Reputation: 4929
I am very confused about how Snakemake works to parallelize jobs in a rule. I'd like to use a core per input (treating inputs separately, not with space between them), providing multiple outputs per input.
Here's an simplified example of my code:
# Globals ---------------------------------------------------------------------
datasets = ["dataset_S1", "dataset_S2"]
methods = ["pbs", "pbs_windowed", "ihs", "xpehh"]
# Rules -----------------------------------------------------------------------
rule all:
input:
# Binary files
expand("{dataset}/results_bin/persnp/{method}.feather", dataset=datasets, method=methods),
expand("{dataset}/results_bin/pergene/{method}.feather", dataset=datasets, method=methods)
rule bin:
input:
"{dataset}/results_bin/convert2feather.R"
output:
"{dataset}/results_bin/persnp/{method}.feather",
"{dataset}/results_bin/pergene/{method}.feather"
threads:
2
shell:
"Rscript {input}
If a run the code above using snakemake -j2
, I ended up re-running each script per output method, which is not what I want. If I use the expand()
function for the input and output in the bin rule as well, I would ending up using:
shell:
"""
Rscript {input[0]}
Rscript {input[1]}
"""
which I think it won't be possible to parallelize.
What should I do to take each input separately so that I can use one core for each?
Any help would be greatly appreciated. Thx!
EDIT
Trying to better explain what my script does, and which behavior I expect from Snakemake. See my example folder structure:
.
├── dataset_S1
│ ├── data
│ │ └── data.vcf
│ ├── results_bin
│ │ └── convert2feather.R
│ ├── task2
│ │ └── script.py
│ └── task3
│ └── script.sh
└── dataset_S2
├── data
│ └── data.vcf
├── results_bin
│ └── convert2feather.R
├── task2
│ └── script.py
└── task3
└── script.sh
As you can see, for each dataset, I have folders with the same structure and named scripts (although the content from the scripts may differ a bit). In my example, the script will read the "data.vcf" file, manipulate it, then create new folders and files in the respective dataset folder. It'll be repeating the overall tasks to both datasets. I'd like to do that in a way I'll be able to do the same with the scripts in the folder task2, task3, and so on...

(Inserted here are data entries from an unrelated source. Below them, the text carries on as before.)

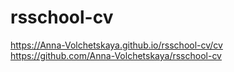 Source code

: # rsschool-cv
https://Anna-Volchetskaya.github.io/rsschool-cv/cv
https://github.com/Anna-Volchetskaya/rsschool-cv
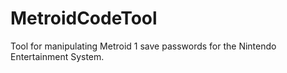 # MetroidCodeTool
Tool for manipulating Metroid 1 save passwords for the Nintendo Entertainment System.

For instance, the output from my pipeline in this example will be:
.
├── dataset_S1
│ ├── data
│ │ └── data.vcf
│ └── results_bin
│ ├── convert2feather.R
│ ├── pergene
│ │ ├── ihs.feather
│ │ ├── pbs.feather
│ │ ├── pbs_windowed.feather
│ │ └── xpehh.feather
│ └── persnp
│ ├── ihs.feather
│ ├── pbs.feather
│ ├── pbs_windowed.feather
│ └── xpehh.feather
└── dataset_S2
├── data
│ └── data.vcf
└── results_bin
├── convert2feather.R
├── pergene
│ ├── ihs.feather
│ ├── pbs.feather
│ ├── pbs_windowed.feather
│ └── xpehh.feather
└── persnp
├── ihs.feather
├── pbs.feather
├── pbs_windowed.feather
└── xpehh.feather
EDIT2
File and commands used:
(snakemake) cmcouto-silva@datascience-IB:~/[email protected]/lab_files/phd_data$ snakemake -j2 -p
# Globals ---------------------------------------------------------------------
datasets = ["dataset_S1", "dataset_S2"]
methods = ["pbs", "pbs_windowed", "ihs", "xpehh"]

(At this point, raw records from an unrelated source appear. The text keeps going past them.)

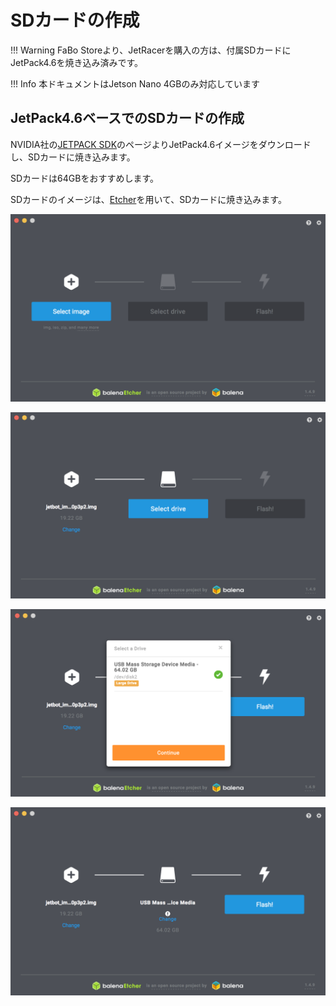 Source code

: # SDカードの作成

!!! Warning
	FaBo Storeより、JetRacerを購入の方は、付属SDカードにJetPack4.6を焼き込み済みです。

!!! Info
	本ドキュメントはJetson Nano 4GBのみ対応しています

## JetPack4.6ベースでのSDカードの作成

NVIDIA社の[JETPACK SDK](https://developer.nvidia.com/embedded/jetpack)のページよりJetPack4.6イメージをダウンロードし、SDカードに焼き込みます。

SDカードは64GBをおすすめします。

SDカードのイメージは、[Etcher](https://www.balena.io/etcher/)を用いて、SDカードに焼き込みます。

![](./img/sd001.png)

![](./img/sd003.png)

![](./img/sd004.png)

![](./img/sd005.png)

# Rules -----------------------------------------------------------------------
rule all:
input:
# Binary files
expand("{dataset}/results_bin/persnp/{method}.feather", dataset=datasets, method=methods),
expand("{dataset}/results_bin/pergene/{method}.feather", dataset=datasets, method=methods)
rule bin:
input:
"{dataset}/results_bin/convert2feather.R"
output:
expand("{{dataset}}/results_bin/persnp/{method}.feather", method=methods),
expand("{{dataset}}/results_bin/pergene/{method}.feather", method=methods)
threads:
2
shell:
"Rscript {input}"
Output log:
(snakemake) cmcouto-silva@datascience-IB:~/[email protected]/lab_files/phd_data$ snakemake -j2 -p
Building DAG of jobs...
Using shell: /usr/bin/bash
Provided cores: 2
Rules claiming more threads will be scaled down.
Job counts:
count jobs
1 all
2 bin
3
[Wed Sep 30 23:47:55 2020]
rule bin:
input: dataset_S1/results_bin/convert2feather.R
output: dataset_S1/results_bin/persnp/pbs.feather, dataset_S1/results_bin/persnp/pbs_windowed.feather, dataset_S1/results_bin/persnp/ihs.feather, dataset_S1/results_bin/persnp/xpehh.feather, dataset_S1/results_bin/pergene/pbs.feather, dataset_S1/results_bin/pergene/pbs_windowed.feather, dataset_S1/results_bin/pergene/ihs.feather, dataset_S1/results_bin/pergene/xpehh.feather
jobid: 1
wildcards: dataset=dataset_S1
threads: 2
Rscript dataset_S1/results_bin/convert2feather.R
Package "data.table" successfully loaded!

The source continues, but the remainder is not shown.